Malaysia’s Power Supply Under Pressure With Data Centre Additional Demand: BMI Report

Global electricity systems will face intensifying strain in 2026 as booming data-centre demand, rising network investments and accelerating nuclear development reshape the power and renewables sector, according to BMI’s latest Power & Renewables Key Themes for 2026 report.

BMI highlights four major forces set to define the energy landscape next year: rapid data-centre expansion, higher electricity prices, accelerating deployment of small modular reactors (SMRs), and a sharp downturn in China’s solar manufacturing sector.

Data Centres Become a Major Driver of Global Power Demand

Data centres are poised to be one of the fastest-growing contributors to global electricity consumption in 2026, BMI said. The surge—driven largely by AI, cloud services and hyperscale operators—is placing unprecedented pressure on grid capacity, especially in the US and key Asian hubs.

Rapid clustering of facilities is creating localised load spikes that existing grids were never designed to handle. The US, already battling soaring power prices in major data-centre markets, is increasingly pushing investment flows towards Asia.

Malaysia, India and Indonesia are emerging as regional beneficiaries. Malaysia’s Johor state, in particular, has become a prominent hotspot, though the speed of new cluster build-outs is straining Peninsular Malaysia’s grid. Data centres accounted for around 20% of new generation in 2024 and could exceed 60% of output growth between 2025 and 2026, BMI said.

Electricity Prices Set to Rise Across Major Markets

Electricity prices are expected to climb in 2026 amid higher wholesale power costs, heavier grid investments and surging demand from data centres.

Utilities worldwide are upgrading transmission lines, deploying storage and enhancing grid flexibility to accommodate both renewables and rising electrification. These network upgrades are pushing retail tariffs higher across consumer segments.

In Europe, network charges now make up roughly a quarter of electricity bills, with countries like Germany and the Netherlands facing the steepest increases. The US also faces upward pressure as AI and data-centre load expands. US data centres consumed 183TWh in 2024 and could double consumption by 2030, potentially reaching 12% of national electricity use.

Asia shows a mixed picture. China’s spot-market liberalisation may push its tariffs lower in 2026, while Latin America faces more volatile pricing due to hydropower variability and subsidy reforms.
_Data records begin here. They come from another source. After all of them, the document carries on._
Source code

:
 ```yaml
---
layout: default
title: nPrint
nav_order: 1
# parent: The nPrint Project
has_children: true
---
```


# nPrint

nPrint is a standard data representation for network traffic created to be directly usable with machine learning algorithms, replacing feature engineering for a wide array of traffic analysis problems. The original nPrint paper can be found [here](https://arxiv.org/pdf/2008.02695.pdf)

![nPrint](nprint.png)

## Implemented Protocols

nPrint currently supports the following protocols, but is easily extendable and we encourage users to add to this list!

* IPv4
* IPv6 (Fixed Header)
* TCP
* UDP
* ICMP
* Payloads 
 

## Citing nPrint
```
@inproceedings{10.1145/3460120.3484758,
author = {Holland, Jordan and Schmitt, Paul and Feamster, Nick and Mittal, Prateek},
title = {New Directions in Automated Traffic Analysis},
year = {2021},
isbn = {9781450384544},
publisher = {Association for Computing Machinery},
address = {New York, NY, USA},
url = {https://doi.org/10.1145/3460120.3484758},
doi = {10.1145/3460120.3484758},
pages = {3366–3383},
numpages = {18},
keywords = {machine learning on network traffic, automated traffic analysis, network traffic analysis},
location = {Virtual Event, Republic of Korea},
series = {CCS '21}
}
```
SMRs and Advanced Nuclear Enter Commercial Reality

SMRs—long seen as a future technology—will begin shifting into commercial deployment in 2026.

BMI notes regulatory milestones, factory-built modules and accelerated licensing as key enablers. The US and China are leading momentum:

  • China’s Linglong-1 offers the first real-world demonstration of modular reactor fabrication and deployment.
  • In the US, major projects at Clinch River and Palisades are moving forward with strong backing, including long-term baseload supply agreements from data-centre operators. Google has agreed to purchase 500MW from an advanced reactor project in Tennessee.

However, BMI warns of challenges including workforce shortages, interconnection delays and component bottlenecks.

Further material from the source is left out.